To the correctness of these principles Democrats and Republicans alike gave almost universal assent. But the war was increasing in magnitude, and the measures adequate to the suppression of a gigantic rebellion proved to be very different from those adapted to a local insurrection. The President’s original intention was to overcome armed resistance to Federal power and as speedily as possible restore the States to their former relations. This task, however, was more easily conceived than accomplished, and in the terrible conflict that ensued political parties as well as individual statesmen were swept onward from point to point to very different resting-places. From this condition resulted the great number of theories of reconstruction presented before the end of the rebellion.

The President early in the war adopted principles that found little favor with conservative Democrats.

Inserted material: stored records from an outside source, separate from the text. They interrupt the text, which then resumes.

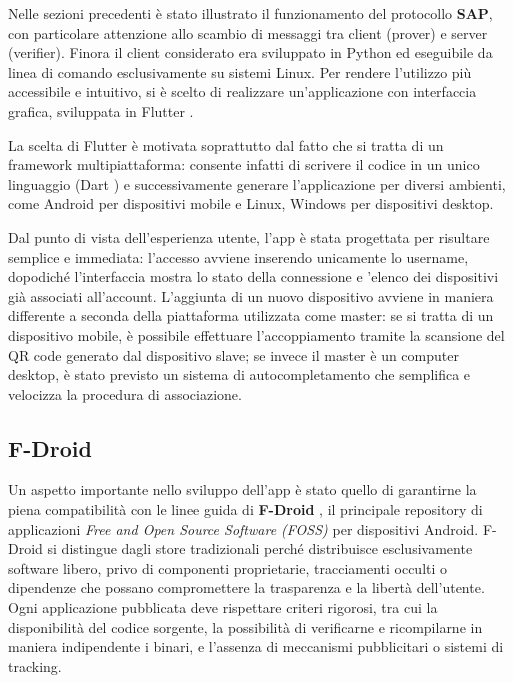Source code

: Nelle sezioni precedenti è stato illustrato il funzionamento del protocollo \textbf{SAP}, con particolare attenzione allo scambio di messaggi tra client (prover) e server (verifier). Finora il client considerato era sviluppato in Python ed eseguibile da linea di comando esclusivamente su sistemi Linux. Per rendere l'utilizzo più accessibile e intuitivo, si è scelto di realizzare un'applicazione con interfaccia grafica, sviluppata in Flutter \cite{flutter}.

La scelta di Flutter è motivata soprattutto dal fatto che si tratta di un framework multipiattaforma: consente infatti di scrivere il codice in un unico linguaggio (Dart \cite{dart}) e successivamente generare l'applicazione per diversi ambienti, come Android per dispositivi mobile e Linux, Windows per dispositivi desktop.

Dal punto di vista dell'esperienza utente, l'app è stata progettata per risultare semplice e immediata: l'accesso avviene inserendo unicamente lo username, dopodiché l'interfaccia mostra lo stato della connessione e 'elenco dei dispositivi già associati all'account. L'aggiunta di un nuovo dispositivo avviene in maniera differente a seconda della piattaforma utilizzata come master: se si tratta di un dispositivo mobile, è possibile effettuare l'accoppiamento tramite la scansione del QR code generato dal dispositivo slave; se invece il master è un computer desktop, è stato previsto un sistema di autocompletamento che semplifica e velocizza la procedura di associazione.

\subsection{F-Droid}
Un aspetto importante nello sviluppo dell'app è stato quello di garantirne la piena compatibilità con le linee guida di \textbf{F-Droid} \cite{fdroid}, il principale repository di applicazioni \textit{Free and Open Source Software (FOSS)} per dispositivi Android. F-Droid si distingue dagli store tradizionali perché distribuisce esclusivamente software libero, privo di componenti proprietarie, tracciamenti occulti o dipendenze che possano compromettere la trasparenza e la libertà dell'utente. Ogni applicazione pubblicata deve rispettare criteri rigorosi, tra cui la disponibilità del codice sorgente, la possibilità di verificarne e ricompilarne in maniera indipendente i binari, e l'assenza di meccanismi pubblicitari o sistemi di tracking.

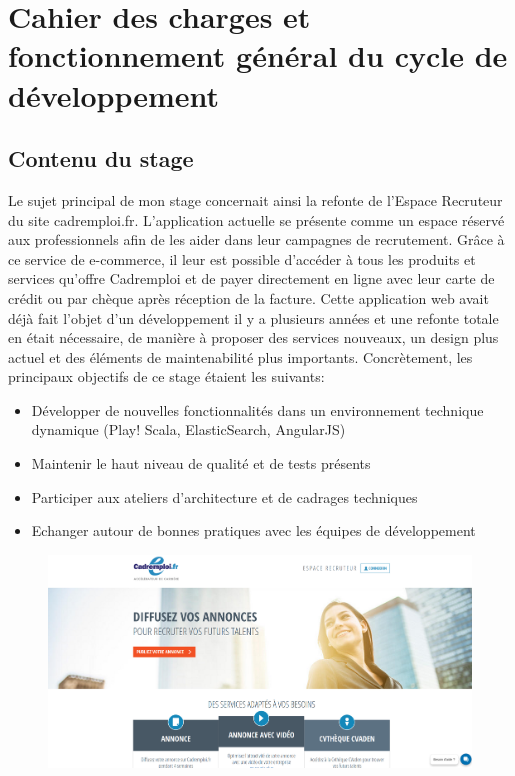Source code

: \section{Cahier des charges et fonctionnement général du cycle de développement}
\subsection{Contenu du stage}
\label{sub:Contenu du stage}
Le sujet principal de mon stage concernait ainsi la refonte de l'Espace Recruteur du site cadremploi.fr.
L'application actuelle se présente comme un espace réservé aux professionnels afin de les aider dans leur campagnes de recrutement.
Grâce à ce service de e-commerce, il leur est possible d'accéder à tous les produits et services qu'offre Cadremploi et de payer directement en ligne avec leur carte de crédit ou par chèque après réception de la facture.
Cette application web avait déjà fait l'objet d'un développement il y a plusieurs années et une refonte totale en était nécessaire, de manière à proposer des services nouveaux, un design plus actuel et des éléments de maintenabilité plus importants.
Concrètement, les principaux objectifs de ce stage étaient les suivants:
\begin{itemize}
  \item{} Développer de nouvelles fonctionnalités dans un environnement technique dynamique (Play! Scala, ElasticSearch, AngularJS)
  \item{} Maintenir le haut niveau de qualité et de tests présents
  \item{} Participer aux ateliers d'architecture et de cadrages techniques
  \item{} Echanger autour de bonnes pratiques avec les équipes de développement
\end{itemize}
\begin{figure}[h]
  \begin{center}
    \hspace*{-1in}
    \includegraphics[width=1\textwidth]{Pictures/EspaceRecruteur.png}
  \end{center}
\end{figure}

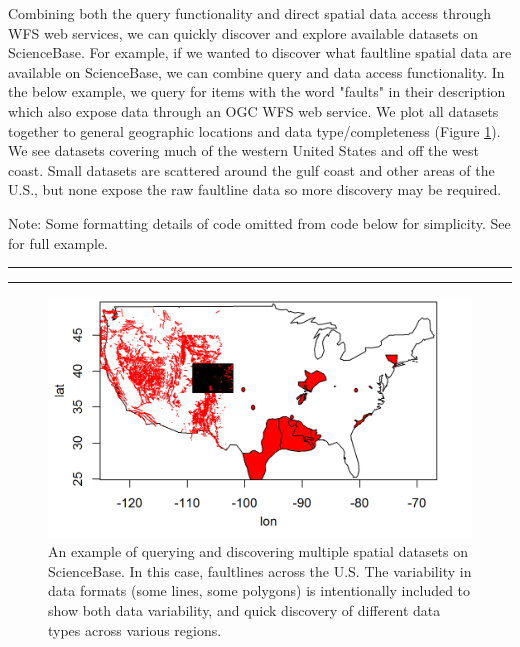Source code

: Combining both the query functionality and direct spatial data access through WFS web services, 
we can quickly discover and explore available datasets on ScienceBase. For example, if we wanted to 
discover what faultline spatial data are available on ScienceBase, we can combine 
query and data access functionality. In the below example, 
we query for items with the word "faults" in their description which also expose data 
through an OGC WFS web service. We plot all datasets together to general geographic locations
and data type/completeness (Figure \ref{figure:faultlinefig}). We see datasets covering much of the western United States and off the west coast. 
Small datasets are scattered around the gulf coast and other areas of the U.S., but none expose the 
raw faultline data so more discovery may be required. 

Note: Some formatting details of code
omitted from code below for simplicity. See \\
for full example.

\noindent\rule{\textwidth}{0.4pt}
\noindent\rule{\textwidth}{0.4pt}

 \begin{figure}[htbp]
   \centering
   \includegraphics{faultlinefig}
   \caption{An example of querying and discovering multiple
   spatial datasets on ScienceBase. In this case, faultlines 
   across the U.S. The variability in data formats (some lines, some polygons)
   is intentionally included to show both data variability, and quick discovery 
   of different data types across various regions.}
   \label{figure:faultlinefig}
 \end{figure}

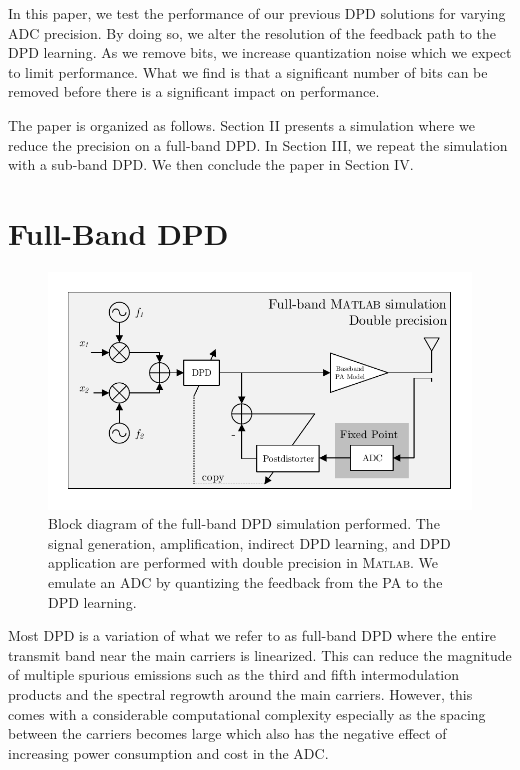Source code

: \documentclass[conference]{IEEEtran}
\begin{document}
In this paper, we test the performance of our previous DPD solutions for varying ADC precision. 
By doing so, we alter the resolution of the feedback path to the DPD learning. 
As we remove bits, we increase quantization noise which we expect to limit performance. 
What we find is that a significant number of bits can be removed before there is a significant impact on performance.

The paper is organized as follows. 
Section II presents a simulation where we reduce the precision on a full-band DPD. 
In Section III, we repeat the simulation with a sub-band DPD. 
We then conclude the paper in Section IV.

\section{Full-Band DPD}

\begin{figure}[]
	\centering
	\includegraphics[width=\columnwidth]{FullBandIndirect}
	\caption{Block diagram of the full-band DPD simulation performed. The signal generation, amplification, indirect DPD learning, and DPD application are performed with double precision in \textsc{Matlab}. We emulate an ADC by quantizing the feedback from the PA to the DPD learning.}
	\label{block}
\end{figure}

Most DPD is a variation of what we refer to as full-band DPD where the entire transmit band near the main carriers is linearized. 
This can reduce the magnitude of multiple spurious emissions such as the third and fifth intermodulation products and the spectral regrowth around the main carriers. 
However, this comes with a considerable computational complexity especially as the spacing between the carriers becomes large \cite{TMTT_SubbandDPD} which also has the negative effect of increasing power consumption and cost in the ADC.
\end{document}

His readiness to recognize the restored State of Virginia was equivalent to a declaration that if a majority of the people in one of the seceded States voluntarily transferred their obedience and support to a hostile power the loyal minority constituted the State and should govern it. In this connection will be remembered the objections of Bayard and Saulsbury to receiving Senators Willey and Carlile from the reorganized government of Virginia. A further advance is indicated by Mr. Lincoln’s appointment, early in 1862, of military governors for those States that had been brought partly within Federal military lines. After the proclamation of September 22, 1862, and that of January 1 succeeding, the question of restoration was left permanently out of view. If the erring States were ever to resume their places they must first recognize the anti-slavery legislation summarized in the preceding chapter. Hitherto the paramount consideration with the President was a speedy restoration of former relations; thenceforth “the Union as it was” became impossible, because slaves liberated in the progress of the war could never be returned to a condition of servitude. The introduction of this element greatly increased the difficulties of a problem already sufficiently intricate. But neither this nor any other consequence of his proclamation appears to have been overlooked by the Executive.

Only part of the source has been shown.